Os meios jurídicos previstos na presente Convenção completarão, sem os substituir, quaisquer outros meios jurídicos existentes em direito interno ou internacional.
ARTIGO II
Designação das Instituições
Cada Parte Contratante designará, no momento do depósito do instrumento de ratificação ou de adesão, uma ou mais autoridades administrativas ou judiciárias que exercerão em seu território as funções de Autoridades Remetentes.
Cada Parte Contratante designará, no momento do depósito do instrumento de ratificação ou adesão, um organismo público ou particular que exercerá em seu território as funções de Instituição Intermediária.
Cada Parte Contratante comunicará, sem demora, ao Secretário Geral das Nações Unidas, as designações feitas de acôrdo com as disposições dos parágrafos 1 e 2, bem como qualquer modificação a respeito.

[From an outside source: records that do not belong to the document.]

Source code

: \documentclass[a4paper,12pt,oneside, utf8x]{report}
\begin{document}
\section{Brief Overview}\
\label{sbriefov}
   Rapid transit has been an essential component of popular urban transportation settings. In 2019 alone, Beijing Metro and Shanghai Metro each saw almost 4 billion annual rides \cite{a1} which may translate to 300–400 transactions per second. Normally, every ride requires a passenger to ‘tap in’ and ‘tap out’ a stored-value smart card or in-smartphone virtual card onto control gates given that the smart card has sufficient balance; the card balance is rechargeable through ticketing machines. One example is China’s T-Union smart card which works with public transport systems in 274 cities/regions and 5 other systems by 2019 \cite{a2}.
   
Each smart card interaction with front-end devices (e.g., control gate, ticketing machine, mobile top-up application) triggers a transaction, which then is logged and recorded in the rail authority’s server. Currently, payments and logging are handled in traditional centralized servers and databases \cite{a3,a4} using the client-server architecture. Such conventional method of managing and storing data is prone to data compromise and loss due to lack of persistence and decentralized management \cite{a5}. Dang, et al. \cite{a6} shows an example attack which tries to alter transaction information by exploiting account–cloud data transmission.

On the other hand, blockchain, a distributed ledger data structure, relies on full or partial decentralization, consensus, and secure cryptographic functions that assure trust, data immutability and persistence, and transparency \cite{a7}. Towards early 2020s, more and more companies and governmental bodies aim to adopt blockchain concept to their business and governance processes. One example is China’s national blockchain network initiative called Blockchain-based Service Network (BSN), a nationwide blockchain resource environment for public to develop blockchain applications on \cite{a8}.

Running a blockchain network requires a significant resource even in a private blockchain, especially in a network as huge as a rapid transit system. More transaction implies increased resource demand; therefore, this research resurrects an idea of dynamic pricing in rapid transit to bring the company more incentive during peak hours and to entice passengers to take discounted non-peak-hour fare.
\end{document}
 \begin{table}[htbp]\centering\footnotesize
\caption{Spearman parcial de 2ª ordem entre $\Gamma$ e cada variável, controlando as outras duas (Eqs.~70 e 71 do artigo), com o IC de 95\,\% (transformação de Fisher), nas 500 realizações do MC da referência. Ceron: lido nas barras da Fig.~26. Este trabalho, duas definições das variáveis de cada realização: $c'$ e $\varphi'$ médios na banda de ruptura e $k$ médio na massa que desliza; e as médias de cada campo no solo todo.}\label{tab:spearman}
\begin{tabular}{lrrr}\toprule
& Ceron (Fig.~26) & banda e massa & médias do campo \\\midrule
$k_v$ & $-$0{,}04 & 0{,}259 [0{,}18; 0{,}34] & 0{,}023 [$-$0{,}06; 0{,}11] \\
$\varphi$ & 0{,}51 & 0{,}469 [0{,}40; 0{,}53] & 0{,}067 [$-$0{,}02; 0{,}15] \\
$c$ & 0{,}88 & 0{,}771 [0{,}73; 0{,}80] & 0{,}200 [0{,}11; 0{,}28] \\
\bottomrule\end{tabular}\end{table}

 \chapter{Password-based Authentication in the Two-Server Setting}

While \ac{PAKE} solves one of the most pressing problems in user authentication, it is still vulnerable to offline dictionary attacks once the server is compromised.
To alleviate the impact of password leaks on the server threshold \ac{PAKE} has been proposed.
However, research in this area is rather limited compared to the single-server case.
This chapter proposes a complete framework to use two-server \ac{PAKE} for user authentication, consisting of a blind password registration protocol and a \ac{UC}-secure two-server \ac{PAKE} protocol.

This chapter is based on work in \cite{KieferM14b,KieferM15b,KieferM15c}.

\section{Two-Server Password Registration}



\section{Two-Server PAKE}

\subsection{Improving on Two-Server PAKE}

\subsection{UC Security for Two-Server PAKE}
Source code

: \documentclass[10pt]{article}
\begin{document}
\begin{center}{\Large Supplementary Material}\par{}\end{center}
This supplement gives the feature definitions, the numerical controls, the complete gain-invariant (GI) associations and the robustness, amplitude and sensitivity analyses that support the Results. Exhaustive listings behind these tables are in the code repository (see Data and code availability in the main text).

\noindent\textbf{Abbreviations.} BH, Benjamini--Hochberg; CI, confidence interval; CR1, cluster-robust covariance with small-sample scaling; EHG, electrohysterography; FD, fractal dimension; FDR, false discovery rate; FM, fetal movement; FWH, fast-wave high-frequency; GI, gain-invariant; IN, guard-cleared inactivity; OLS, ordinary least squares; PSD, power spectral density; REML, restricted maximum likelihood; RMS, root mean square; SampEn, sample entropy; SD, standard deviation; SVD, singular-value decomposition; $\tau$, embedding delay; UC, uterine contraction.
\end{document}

As Autoridades Remetentes e as Instituições Intermediárias poderão entrar em contato direto com as Autoridades Remetentes e as Instituições Intermediárias das outras Partes Contratantes.
ARTIGO III
Apresentação do Pedido à Autoridades Remetente
Se o demandante se encontrar no território de uma Parte Contratante, doravante designada como o Estado do demandante, e o demandante se encontrar sob a jurisdição de outra Parte Contratante, doravante designada como o Estado do demandado, o primeiro poderá encaminhar um pedido a uma Autoridade Remetente do Estado onde se encontrar para obter alimentos da parte do demandado.
Cada Parte Contratante informará o Secretário Geral dos elementos de prova normalmente exigidos pela lei do Estado da Instituíção Intermediária para justificar os pedidos de prestação de alimentos, assim como das condições em que êstes elementos devem ser apresentados para serem admissívéis e das outras condições estabelecidas por lei.
O pedido deverá ser acompanhado de todos os documentos pertinentes, inclusive, se necessário fôr, de uma procuração que autorize a Instituição Intermediária a agir em nome do demandante ou a designar uma pessoa habilitada para o fazer; deverá ser igualmente, acompanhado de uma fotografia do demandante e, se possível, de uma fotografia do demandado.
A Autoridade Remetente tomará tôdas as medidas que estiverem ao seu alcance para assegurar o cumprimento dos requisitos exigidos pela lei do Estado da Instituição Intermediária; ressalvadas as disposições desta lei, o pedido incluirá as seguintes informações:
a) Nome e prenomes, enderêços, data de nascimento, nacionalidade e profissão do demandante, bem como, se necessário fôr, nome e enderêço de seu representante legal;
b) Nome e prenomes do demandado e, na medida em que o demandante dêles tiver conhecimento, os seus enderêços sucessivos durante os cinco últimos anos, sua data de nascimento, sua nascionalidade e sua profissão;
c) Uma exposição pormenorizada dos motivos nos quais fôr baseado o pedido, o objeto dêste e quaisquer outras informações pertinentes, inclusive as relativas à situação econômica e familiar do demandante e do demandado.
ARTIGO IV
Transmissão de documentos
A Autoridade Remetente transmitirá os documentos à Instituição Intermediária designada pelo Estado do demandado, a menos que considere que o pedido não foi formulado de boa-fé.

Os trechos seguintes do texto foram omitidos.